- TASK TO CARRY OUT -
Say how many lines of these entries include the word "jour", and answer with the number alone.

[Rendered images with source text]
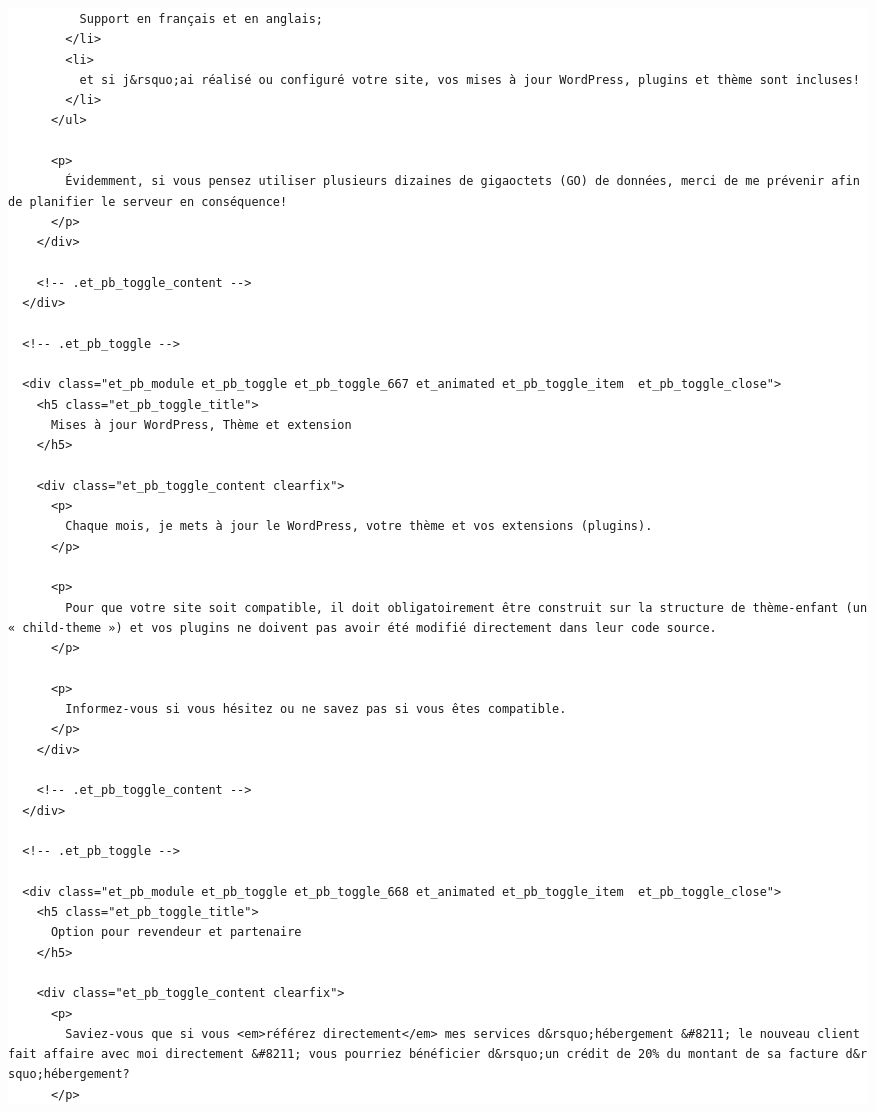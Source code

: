               Support en français et en anglais;
            </li>
            <li>
              et si j&rsquo;ai réalisé ou configuré votre site, vos mises à jour WordPress, plugins et thème sont incluses!
            </li>
          </ul>
          
          <p>
            Évidemment, si vous pensez utiliser plusieurs dizaines de gigaoctets (GO) de données, merci de me prévenir afin de planifier le serveur en conséquence!
          </p>
        </div>
        
        <!-- .et_pb_toggle_content -->
      </div>
      
      <!-- .et_pb_toggle -->
      
      <div class="et_pb_module et_pb_toggle et_pb_toggle_667 et_animated et_pb_toggle_item  et_pb_toggle_close">
        <h5 class="et_pb_toggle_title">
          Mises à jour WordPress, Thème et extension
        </h5>
        
        <div class="et_pb_toggle_content clearfix">
          <p>
            Chaque mois, je mets à jour le WordPress, votre thème et vos extensions (plugins).
          </p>
          
          <p>
            Pour que votre site soit compatible, il doit obligatoirement être construit sur la structure de thème-enfant (un « child-theme ») et vos plugins ne doivent pas avoir été modifié directement dans leur code source.
          </p>
          
          <p>
            Informez-vous si vous hésitez ou ne savez pas si vous êtes compatible.
          </p>
        </div>
        
        <!-- .et_pb_toggle_content -->
      </div>
      
      <!-- .et_pb_toggle -->
      
      <div class="et_pb_module et_pb_toggle et_pb_toggle_668 et_animated et_pb_toggle_item  et_pb_toggle_close">
        <h5 class="et_pb_toggle_title">
          Option pour revendeur et partenaire
        </h5>
        
        <div class="et_pb_toggle_content clearfix">
          <p>
            Saviez-vous que si vous <em>référez directement</em> mes services d&rsquo;hébergement &#8211; le nouveau client fait affaire avec moi directement &#8211; vous pourriez bénéficier d&rsquo;un crédit de 20% du montant de sa facture d&rsquo;hébergement?
          </p>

- ANSWER TO THIS PROBLEM -
3